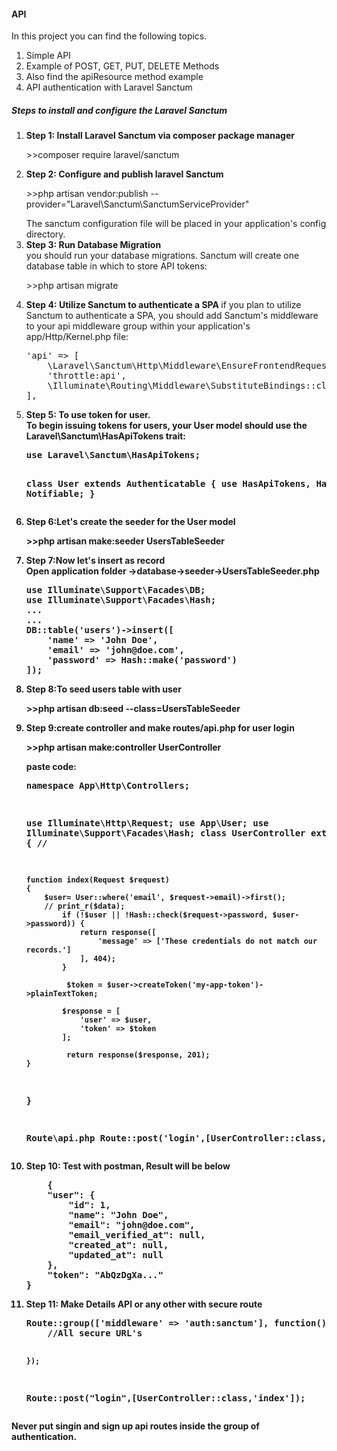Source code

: <h4>API</h4>
<p>In this project you can find the following topics.
<ol>
    <li>Simple API
    <li>Example of POST, GET, PUT, DELETE Methods
    <li>Also find the apiResource method example
    <li>API authentication with Laravel Sanctum
</ol>

<h5>Steps to install and configure the Laravel Sanctum</h5>
<ol>
<li><b>Step 1: Install Laravel Sanctum via composer package manager</b></li>
<p> >>composer require laravel/sanctum

<li><b>Step 2: Configure and publish laravel Sanctum</b></li>
<p>>>php artisan vendor:publish --provider="Laravel\Sanctum\SanctumServiceProvider"</p>
The sanctum configuration file will be placed in your application's config directory.

<li><b>Step 3: Run Database Migration</b></li>
you should run your database migrations. Sanctum will create one database table in which to store API tokens:
<p>>>php artisan migrate</p>

<li><b>Step 4: Utilize Sanctum to authenticate a SPA </b>
if you plan to utilize Sanctum to authenticate a SPA, you should add Sanctum's middleware to your api middleware group within your application's app/Http/Kernel.php file:
<pre>
'api' => [
    \Laravel\Sanctum\Http\Middleware\EnsureFrontendRequestsAreStateful::class,
    'throttle:api',
    \Illuminate\Routing\Middleware\SubstituteBindings::class,
],
</pre>


<li><b>Step 5: To use token for user.</li>
To begin issuing tokens for users, your User model should use the Laravel\Sanctum\HasApiTokens trait:
<pre>use Laravel\Sanctum\HasApiTokens;
 
class User extends Authenticatable
{
    use HasApiTokens, HasFactory, Notifiable;
}</pre>

<li><b>Step 6:Let's create the seeder for the User model</b></li>
<p>>>php artisan make:seeder UsersTableSeeder

<li><b>Step 7:Now let's insert as record </b></li>
Open application folder ->database->seeder->UsersTableSeeder.php
<pre>
use Illuminate\Support\Facades\DB;
use Illuminate\Support\Facades\Hash;
...
...
DB::table('users')->insert([
    'name' => 'John Doe',
    'email' => 'john@doe.com',
    'password' => Hash::make('password')
]);</pre>

<li><b>Step 8:To seed users table with user</b></li>
<p>>>php artisan db:seed --class=UsersTableSeeder </p>

<li><b>Step 9:create controller and make routes/api.php for user login</b></li>
<p>>>php artisan make:controller UserController </p>
paste code:
<pre><?php

namespace App\Http\Controllers;

use Illuminate\Http\Request;
use App\User;
use Illuminate\Support\Facades\Hash;
class UserController extends Controller
{
    // 

    function index(Request $request)
    {
        $user= User::where('email', $request->email)->first();
        // print_r($data);
            if (!$user || !Hash::check($request->password, $user->password)) {
                return response([
                    'message' => ['These credentials do not match our records.']
                ], 404);
            }
        
             $token = $user->createToken('my-app-token')->plainTextToken;
        
            $response = [
                'user' => $user,
                'token' => $token
            ];
        
             return response($response, 201);
    }
}

Route\api.php
Route::post('login',[UserController::class,'index']);
</pre>
<li><b>Step 10: Test with postman, Result will be below</b></li>
<pre>
    {
    "user": {
        "id": 1,
        "name": "John Doe",
        "email": "john@doe.com",
        "email_verified_at": null,
        "created_at": null,
        "updated_at": null
    },
    "token": "AbQzDgXa..."
}
</pre>
<li><b>Step 11: Make Details API or any other with secure route</b></li>
<pre>
Route::group(['middleware' => 'auth:sanctum'], function(){
    //All secure URL's

    });

Route::post("login",[UserController::class,'index']);
</pre>
</ol>

Never put singin and sign up api routes inside the group of authentication.
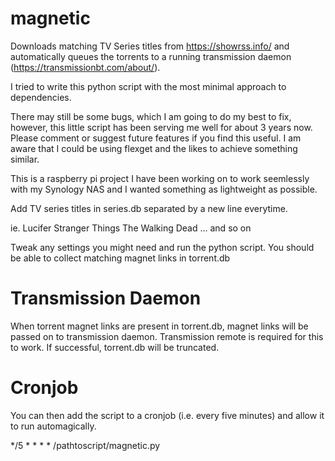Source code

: # magnetic
Downloads matching TV Series titles from https://showrss.info/ and automatically queues the torrents to a running transmission daemon (https://transmissionbt.com/about/).

I tried to write this python script with the most minimal approach to dependencies.

There may still be some bugs, which I am going to do my best to fix, however, this little script has been serving me well for about 3 years now.
Please comment or suggest future features if you find this useful.
I am aware that I could be using flexget and the likes to achieve something similar.

This is a raspberry pi project I have been working on to work seemlessly with my Synology NAS and I wanted something as lightweight as possible.

Add TV series titles in series.db separated by a new line everytime.

ie. Lucifer
    Stranger Things
    The Walking Dead
    ... and so on
    
Tweak any settings you might need and run the python script.
You should be able to collect matching magnet links in torrent.db

# Transmission Daemon
When torrent magnet links are present in torrent.db, magnet links will be passed on to transmission daemon.
Transmission remote is required for this to work. If successful, torrent.db will be truncated.

# Cronjob
You can then add the script to a cronjob (i.e. every five minutes) and allow it to run automagically.

*/5    *      *      *      *      /pathtoscript/magnetic.py
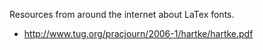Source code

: Resources from around the internet about LaTex fonts. 

- http://www.tug.org/pracjourn/2006-1/hartke/hartke.pdf
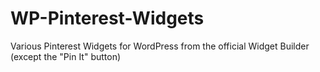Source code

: WP-Pinterest-Widgets
====================

Various Pinterest Widgets for WordPress from the official Widget Builder (except the "Pin It" button)
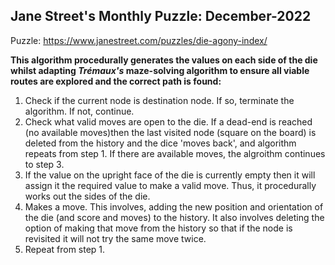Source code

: ## Jane Street's Monthly Puzzle: December-2022

Puzzle: https://www.janestreet.com/puzzles/die-agony-index/

**This algorithm procedurally generates the values on each side of the die whilst adapting  _Trémaux's_ maze-solving algorithm to ensure all viable routes are explored and the correct path is found:**

  1. Check if the current node is destination node. If so, terminate the algorithm. If not, continue.
  2. Check what valid moves are open to the die. If a dead-end is reached (no available moves)then the last visited node (square on the board) is deleted from the history and the dice 'moves back', and algorithm repeats from step 1. If there are available moves, the algroithm continues to step 3.
  3. If the value on the upright face of the die is currently empty then it will assign it the required value to make a valid move. Thus, it procedurally works out the sides of the die.
  4. Makes a move. This involves, adding the new position and orientation of the die (and score and moves) to the history. It also involves deleting the option of making that move from the history so that if the node is revisited it will not try the same move twice.
  5.  Repeat from step 1. 
  

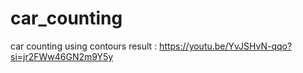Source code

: # car_counting
car counting using contours 
 result :
 https://youtu.be/YvJSHvN-qqo?si=jr2FWw46GN2m9Y5y
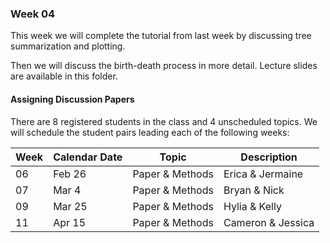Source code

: ### Week 04 

This week we will complete the tutorial from last week by discussing tree summarization and plotting. 

Then we will discuss the birth-death process in more detail. Lecture slides are available in this folder. 

#### Assigning Discussion Papers

There are 8 registered students in the class and 4 unscheduled topics. We will schedule the student pairs leading each of the following weeks:

Week    |  Calendar Date        | Topic        | Description 
--------|---------------|--------------|-------------
06 | Feb 26 | Paper & Methods | Erica & Jermaine
07 | Mar 4 | Paper & Methods | Bryan & Nick
09 | Mar 25 | Paper & Methods | Hylia & Kelly
11 | Apr 15 | Paper & Methods | Cameron & Jessica
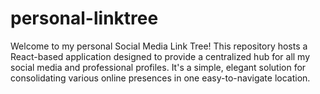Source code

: # personal-linktree
Welcome to my personal Social Media Link Tree! This repository hosts a React-based application designed to provide a centralized hub for all my social media and professional profiles. It's a simple, elegant solution for consolidating various online presences in one easy-to-navigate location.
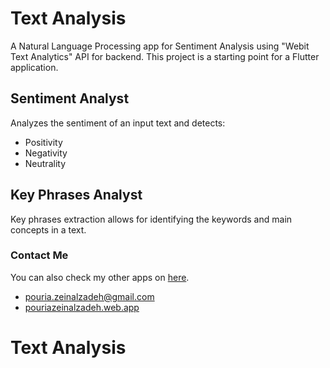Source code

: # Text Analysis

A Natural Language Processing app for Sentiment Analysis using "Webit Text Analytics" API for backend.
This project is a starting point for a Flutter application.

## Sentiment Analyst

Analyzes the sentiment of an input text and detects:

- Positivity
- Negativity
- Neutrality

## Key Phrases Analyst

Key phrases extraction allows for identifying the keywords and main concepts in a text.

### Contact Me

You can also check my other apps on [here](https://cafebazaar.ir/developer/413934687302?l=en).

- pouria.zeinalzadeh@gmail.com
- [pouriazeinalzadeh.web.app](https://pouriazeinalzadeh.web.app)


# Text Analysis

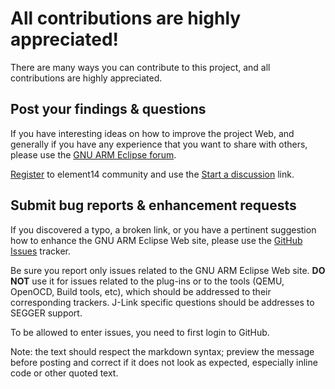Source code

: # All contributions are highly appreciated!

There are many ways you can contribute to this project, and all contributions are highly appreciated.

## Post your findings & questions

If you have interesting ideas on how to improve the project Web, and generally if you have any experience that you want to share with others, please use the [GNU ARM Eclipse forum](http://www.element14.com/community/groups/gnu-arm-eclipse).

[Register](http://www.element14.com/community/create-account.jspa) to element14 community and use the [Start a discussion](http://www.element14.com/community/discussion/create.jspa?containerID=2436&containerType=700) link.

## Submit bug reports & enhancement requests

If you discovered a typo, a broken link, or you have a pertinent suggestion how to enhance the GNU ARM Eclipse Web site, please use the [GitHub Issues](https://github.com/gnuarmeclipse/gnuarmeclipse.github.io/issues) tracker.

Be sure you report only issues related to the GNU ARM Eclipse Web site. **DO NOT** use it for issues related to the plug-ins or to the tools (QEMU, OpenOCD, Build tools, etc), which should be addressed to their corresponding trackers. J-Link specific questions should be addresses to SEGGER support.

To be allowed to enter issues, you need to first login to GitHub.

Note: the text should respect the markdown syntax; preview the message before posting and correct if it does not look as  expected, especially inline code or other quoted text.
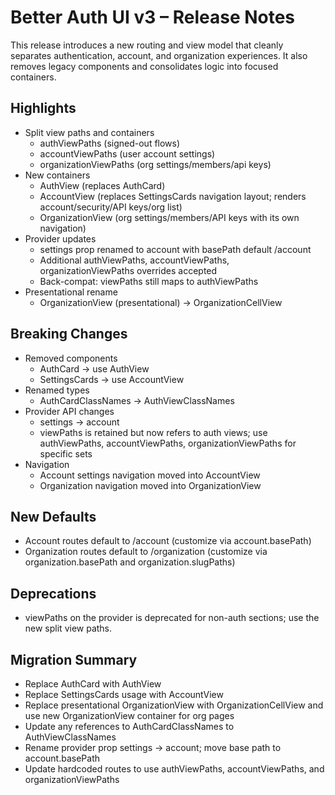 # Better Auth UI v3 – Release Notes

This release introduces a new routing and view model that cleanly separates authentication, account, and organization experiences. It also removes legacy components and consolidates logic into focused containers.

## Highlights

- Split view paths and containers
  - authViewPaths (signed-out flows)
  - accountViewPaths (user account settings)
  - organizationViewPaths (org settings/members/api keys)
- New containers
  - AuthView (replaces AuthCard)
  - AccountView (replaces SettingsCards navigation layout; renders account/security/API keys/org list)
  - OrganizationView (org settings/members/API keys with its own navigation)
- Provider updates
  - settings prop renamed to account with basePath default /account
  - Additional authViewPaths, accountViewPaths, organizationViewPaths overrides accepted
  - Back-compat: viewPaths still maps to authViewPaths
- Presentational rename
  - OrganizationView (presentational) → OrganizationCellView

## Breaking Changes

- Removed components
  - AuthCard → use AuthView
  - SettingsCards → use AccountView
- Renamed types
  - AuthCardClassNames → AuthViewClassNames
- Provider API changes
  - settings → account
  - viewPaths is retained but now refers to auth views; use authViewPaths, accountViewPaths, organizationViewPaths for specific sets
- Navigation
  - Account settings navigation moved into AccountView
  - Organization navigation moved into OrganizationView

## New Defaults

- Account routes default to /account (customize via account.basePath)
- Organization routes default to /organization (customize via organization.basePath and organization.slugPaths)

## Deprecations

- viewPaths on the provider is deprecated for non-auth sections; use the new split view paths.

## Migration Summary

- Replace AuthCard with AuthView
- Replace SettingsCards usage with AccountView
- Replace presentational OrganizationView with OrganizationCellView and use new OrganizationView container for org pages
- Update any references to AuthCardClassNames to AuthViewClassNames
- Rename provider prop settings → account; move base path to account.basePath
- Update hardcoded routes to use authViewPaths, accountViewPaths, and organizationViewPaths

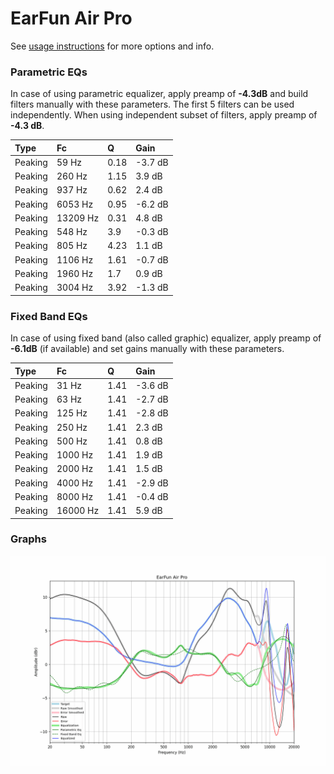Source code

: # EarFun Air Pro
See [usage instructions](https://github.com/jaakkopasanen/AutoEq#usage) for more options and info.

### Parametric EQs
In case of using parametric equalizer, apply preamp of **-4.3dB** and build filters manually
with these parameters. The first 5 filters can be used independently.
When using independent subset of filters, apply preamp of **-4.3 dB**.

| Type    | Fc       |    Q | Gain    |
|:--------|:---------|:-----|:--------|
| Peaking | 59 Hz    | 0.18 | -3.7 dB |
| Peaking | 260 Hz   | 1.15 | 3.9 dB  |
| Peaking | 937 Hz   | 0.62 | 2.4 dB  |
| Peaking | 6053 Hz  | 0.95 | -6.2 dB |
| Peaking | 13209 Hz | 0.31 | 4.8 dB  |
| Peaking | 548 Hz   | 3.9  | -0.3 dB |
| Peaking | 805 Hz   | 4.23 | 1.1 dB  |
| Peaking | 1106 Hz  | 1.61 | -0.7 dB |
| Peaking | 1960 Hz  | 1.7  | 0.9 dB  |
| Peaking | 3004 Hz  | 3.92 | -1.3 dB |

### Fixed Band EQs
In case of using fixed band (also called graphic) equalizer, apply preamp of **-6.1dB**
(if available) and set gains manually with these parameters.

| Type    | Fc       |    Q | Gain    |
|:--------|:---------|:-----|:--------|
| Peaking | 31 Hz    | 1.41 | -3.6 dB |
| Peaking | 63 Hz    | 1.41 | -2.7 dB |
| Peaking | 125 Hz   | 1.41 | -2.8 dB |
| Peaking | 250 Hz   | 1.41 | 2.3 dB  |
| Peaking | 500 Hz   | 1.41 | 0.8 dB  |
| Peaking | 1000 Hz  | 1.41 | 1.9 dB  |
| Peaking | 2000 Hz  | 1.41 | 1.5 dB  |
| Peaking | 4000 Hz  | 1.41 | -2.9 dB |
| Peaking | 8000 Hz  | 1.41 | -0.4 dB |
| Peaking | 16000 Hz | 1.41 | 5.9 dB  |

### Graphs
![](./EarFun%20Air%20Pro.png)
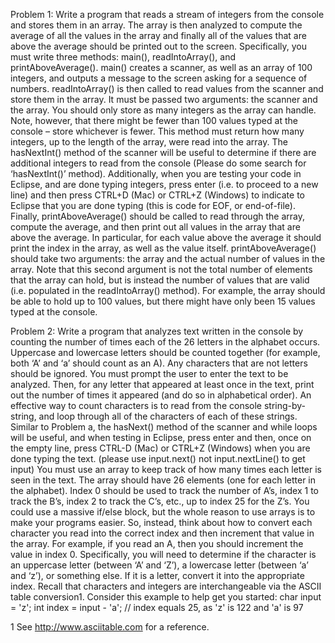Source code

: 
Problem 1:
Write a program that reads a stream of integers from the console and stores them in an array. The array is then analyzed to compute the average of all the values in the array and finally all of the values that are above the average should be printed out to the screen. Specifically, you must write three methods: main(), readIntoArray(), and printAboveAverage().
main() creates a scanner, as well as an array of 100 integers, and outputs a message to the screen asking for a sequence of numbers. readIntoArray() is then called to read values from the scanner and store them in the array. It must be passed two arguments: the scanner and the array. You should only store as many integers as the array can handle. Note, however, that there might be fewer than 100 values typed at the console – store whichever is fewer. This method must return how many integers, up to the length of the array, were read into the array. The hasNextInt() method of the scanner will be useful to determine if there are additional integers to read from the console (Please do some search for ‘hasNextInt()’ method). Additionally, when you are testing your code in Eclipse, and are done typing integers, press enter (i.e. to proceed to a new line) and then press CTRL+D (Mac) or CTRL+Z (Windows) to indicate to Eclipse that you are done typing (this is code for EOF, or end-of-file).
Finally, printAboveAverage() should be called to read through the array, compute the average, and then print out all values in the array that are above the average. In particular, for each value above the average it should print the index in the array, as well as the value itself. printAboveAverage() should take two arguments: the array and the actual number of values in the array. Note that this second argument is not the total number of elements that the array can hold, but is instead the number of values that are valid (i.e. populated in the readIntoArray() method). For example, the array should be able to hold up to 100 values, but there might have only been 15 values typed at the console.

Problem 2:
Write a program that analyzes text written in the console by counting the number of times each of the 26 letters in the alphabet occurs. Uppercase and lowercase letters should be counted together (for example, both ‘A’ and ‘a’ should count as an A). Any characters that are not letters should be ignored. You must prompt the user to enter the text to be analyzed. Then, for any letter that appeared at least once in the text, print out the number of times it appeared (and do so in alphabetical order). An effective way to count characters is to read from the console string-by-string, and loop through all of the characters of each of these strings. Similar to Problem a, the hasNext() method of the scanner and while loops will be useful, and when testing in Eclipse, press enter and then, once on the empty line, press CTRL-D (Mac) or CTRL+Z (Windows) when you are done typing the text. (please use input.next() not input.nextLine() to get input)
You must use an array to keep track of how many times each letter is seen in the text. The array should have 26 elements (one for each letter in the alphabet). Index 0 should be used to track the number of A’s, index 1 to track the B’s, index 2 to track the C’s, etc., up to index 25 for the Z’s. You could use a massive if/else block, but the whole reason to use arrays is to make your programs easier. So, instead, think about how to convert each character you read into the correct index and then increment that value in the array. For example, if you read an A, then you should increment the value in index 0. Specifically, you will need to determine if the character is an uppercase letter (between ‘A’ and ‘Z’), a lowercase letter (between ‘a’ and ‘z’), or something else. If it is a letter, convert it into the appropriate index. Recall that characters and integers are interchangeable via the ASCII table conversion1. Consider this example to help get you started:
char input = 'z';
int index = input - 'a'; // index equals 25, as 'z' is 122 and 'a' is 97



1 See http://www.asciitable.com for a reference.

********

Starting with the first line of the data above, write out each line exactly up to and including the line that holds "<li><b>Step 1: Install". Pictures stay out.

• _Response to this exercise_
Source code

: <h4>API</h4>
<p>In this project you can find the following topics.
<ol>
    <li>Simple API
    <li>Example of POST, GET, PUT, DELETE Methods
    <li>Also find the apiResource method example
    <li>API authentication with Laravel Sanctum
</ol>

<h5>Steps to install and configure the Laravel Sanctum</h5>
<ol>
<li><b>Step 1: Install Laravel Sanctum via composer package manager</b></li>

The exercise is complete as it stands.